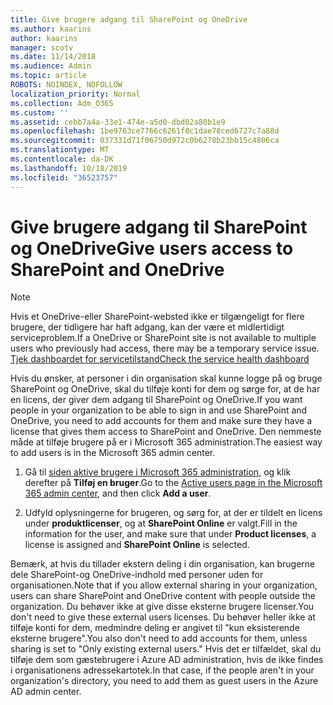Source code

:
 ```yaml
---
title: Give brugere adgang til SharePoint og OneDrive
ms.author: kaarins
author: kaarins
manager: scotv
ms.date: 11/14/2018
ms.audience: Admin
ms.topic: article
ROBOTS: NOINDEX, NOFOLLOW
localization_priority: Normal
ms.collection: Adm_O365
ms.custom: ''
ms.assetid: cebb7a4a-33e1-474e-a5d0-dbd02a80b1e9
ms.openlocfilehash: 1be9763ce7766c6261f0c1dae78ced6727c7a88d
ms.sourcegitcommit: 037331d71f06750d972c0b6278b23bb15c4806ca
ms.translationtype: MT
ms.contentlocale: da-DK
ms.lasthandoff: 10/18/2019
ms.locfileid: "36523757"
---
```

# <a name="give-users-access-to-sharepoint-and-onedrive"></a><span data-ttu-id="3d6e9-102">Give brugere adgang til SharePoint og OneDrive</span><span class="sxs-lookup"><span data-stu-id="3d6e9-102">Give users access to SharePoint and OneDrive</span></span>

> [!NOTE]
> <span data-ttu-id="3d6e9-103">Hvis et OneDrive-eller SharePoint-websted ikke er tilgængeligt for flere brugere, der tidligere har haft adgang, kan der være et midlertidigt serviceproblem.</span><span class="sxs-lookup"><span data-stu-id="3d6e9-103">If a OneDrive or SharePoint site is not available to multiple users who previously had access, there may be a temporary service issue.</span></span> [<span data-ttu-id="3d6e9-104">Tjek dashboardet for servicetilstand</span><span class="sxs-lookup"><span data-stu-id="3d6e9-104">Check the service health dashboard</span></span>](https://portal.office.com/adminportal/home#/servicehealth)
  
<span data-ttu-id="3d6e9-105">Hvis du ønsker, at personer i din organisation skal kunne logge på og bruge SharePoint og OneDrive, skal du tilføje konti for dem og sørge for, at de har en licens, der giver dem adgang til SharePoint og OneDrive.</span><span class="sxs-lookup"><span data-stu-id="3d6e9-105">If you want people in your organization to be able to sign in and use SharePoint and OneDrive, you need to add accounts for them and make sure they have a license that gives them access to SharePoint and OneDrive.</span></span> <span data-ttu-id="3d6e9-106">Den nemmeste måde at tilføje brugere på er i Microsoft 365 administration.</span><span class="sxs-lookup"><span data-stu-id="3d6e9-106">The easiest way to add users is in the Microsoft 365 admin center.</span></span>
  
1. <span data-ttu-id="3d6e9-107">Gå til [siden aktive brugere i Microsoft 365 administration](https://portal.office.com/adminportal/home#/users), og klik derefter på **Tilføj en bruger**.</span><span class="sxs-lookup"><span data-stu-id="3d6e9-107">Go to the [Active users page in the Microsoft 365 admin center](https://portal.office.com/adminportal/home#/users), and then click **Add a user**.</span></span>
    
2. <span data-ttu-id="3d6e9-108">Udfyld oplysningerne for brugeren, og sørg for, at der er tildelt en licens under **produktlicenser**, og at **SharePoint Online** er valgt.</span><span class="sxs-lookup"><span data-stu-id="3d6e9-108">Fill in the information for the user, and make sure that under **Product licenses**, a license is assigned and **SharePoint Online** is selected.</span></span> 
    
<span data-ttu-id="3d6e9-109">Bemærk, at hvis du tillader ekstern deling i din organisation, kan brugerne dele SharePoint-og OneDrive-indhold med personer uden for organisationen.</span><span class="sxs-lookup"><span data-stu-id="3d6e9-109">Note that if you allow external sharing in your organization, users can share SharePoint and OneDrive content with people outside the organization.</span></span> <span data-ttu-id="3d6e9-110">Du behøver ikke at give disse eksterne brugere licenser.</span><span class="sxs-lookup"><span data-stu-id="3d6e9-110">You don't need to give these external users licenses.</span></span> <span data-ttu-id="3d6e9-111">Du behøver heller ikke at tilføje konti for dem, medmindre deling er angivet til "kun eksisterende eksterne brugere".</span><span class="sxs-lookup"><span data-stu-id="3d6e9-111">You also don't need to add accounts for them, unless sharing is set to "Only existing external users."</span></span> <span data-ttu-id="3d6e9-112">Hvis det er tilfældet, skal du tilføje dem som gæstebrugere i Azure AD administration, hvis de ikke findes i organisationens adressekartotek.</span><span class="sxs-lookup"><span data-stu-id="3d6e9-112">In that case, if the people aren't in your organization's directory, you need to add them as guest users in the Azure AD admin center.</span></span>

# # # #

-- What you are asked to do --
Reproduce all entries without any change, and omit the pictures.

-- Solution for this task --
Source code

:
 ```yaml
---
title: Give brugere adgang til SharePoint og OneDrive
ms.author: kaarins
author: kaarins
manager: scotv
ms.date: 11/14/2018
ms.audience: Admin
ms.topic: article
ROBOTS: NOINDEX, NOFOLLOW
localization_priority: Normal
ms.collection: Adm_O365
ms.custom: ''
ms.assetid: cebb7a4a-33e1-474e-a5d0-dbd02a80b1e9
ms.openlocfilehash: 1be9763ce7766c6261f0c1dae78ced6727c7a88d
ms.sourcegitcommit: 037331d71f06750d972c0b6278b23bb15c4806ca
ms.translationtype: MT
ms.contentlocale: da-DK
ms.lasthandoff: 10/18/2019
ms.locfileid: "36523757"
---
```

# <a name="give-users-access-to-sharepoint-and-onedrive"></a><span data-ttu-id="3d6e9-102">Give brugere adgang til SharePoint og OneDrive</span><span class="sxs-lookup"><span data-stu-id="3d6e9-102">Give users access to SharePoint and OneDrive</span></span>

> [!NOTE]
> <span data-ttu-id="3d6e9-103">Hvis et OneDrive-eller SharePoint-websted ikke er tilgængeligt for flere brugere, der tidligere har haft adgang, kan der være et midlertidigt serviceproblem.</span><span class="sxs-lookup"><span data-stu-id="3d6e9-103">If a OneDrive or SharePoint site is not available to multiple users who previously had access, there may be a temporary service issue.</span></span> [<span data-ttu-id="3d6e9-104">Tjek dashboardet for servicetilstand</span><span class="sxs-lookup"><span data-stu-id="3d6e9-104">Check the service health dashboard</span></span>](https://portal.office.com/adminportal/home#/servicehealth)
  
<span data-ttu-id="3d6e9-105">Hvis du ønsker, at personer i din organisation skal kunne logge på og bruge SharePoint og OneDrive, skal du tilføje konti for dem og sørge for, at de har en licens, der giver dem adgang til SharePoint og OneDrive.</span><span class="sxs-lookup"><span data-stu-id="3d6e9-105">If you want people in your organization to be able to sign in and use SharePoint and OneDrive, you need to add accounts for them and make sure they have a license that gives them access to SharePoint and OneDrive.</span></span> <span data-ttu-id="3d6e9-106">Den nemmeste måde at tilføje brugere på er i Microsoft 365 administration.</span><span class="sxs-lookup"><span data-stu-id="3d6e9-106">The easiest way to add users is in the Microsoft 365 admin center.</span></span>
  
1. <span data-ttu-id="3d6e9-107">Gå til [siden aktive brugere i Microsoft 365 administration](https://portal.office.com/adminportal/home#/users), og klik derefter på **Tilføj en bruger**.</span><span class="sxs-lookup"><span data-stu-id="3d6e9-107">Go to the [Active users page in the Microsoft 365 admin center](https://portal.office.com/adminportal/home#/users), and then click **Add a user**.</span></span>
    
2. <span data-ttu-id="3d6e9-108">Udfyld oplysningerne for brugeren, og sørg for, at der er tildelt en licens under **produktlicenser**, og at **SharePoint Online** er valgt.</span><span class="sxs-lookup"><span data-stu-id="3d6e9-108">Fill in the information for the user, and make sure that under **Product licenses**, a license is assigned and **SharePoint Online** is selected.</span></span> 
    
<span data-ttu-id="3d6e9-109">Bemærk, at hvis du tillader ekstern deling i din organisation, kan brugerne dele SharePoint-og OneDrive-indhold med personer uden for organisationen.</span><span class="sxs-lookup"><span data-stu-id="3d6e9-109">Note that if you allow external sharing in your organization, users can share SharePoint and OneDrive content with people outside the organization.</span></span> <span data-ttu-id="3d6e9-110">Du behøver ikke at give disse eksterne brugere licenser.</span><span class="sxs-lookup"><span data-stu-id="3d6e9-110">You don't need to give these external users licenses.</span></span> <span data-ttu-id="3d6e9-111">Du behøver heller ikke at tilføje konti for dem, medmindre deling er angivet til "kun eksisterende eksterne brugere".</span><span class="sxs-lookup"><span data-stu-id="3d6e9-111">You also don't need to add accounts for them, unless sharing is set to "Only existing external users."</span></span> <span data-ttu-id="3d6e9-112">Hvis det er tilfældet, skal du tilføje dem som gæstebrugere i Azure AD administration, hvis de ikke findes i organisationens adressekartotek.</span><span class="sxs-lookup"><span data-stu-id="3d6e9-112">In that case, if the people aren't in your organization's directory, you need to add them as guest users in the Azure AD admin center.</span></span>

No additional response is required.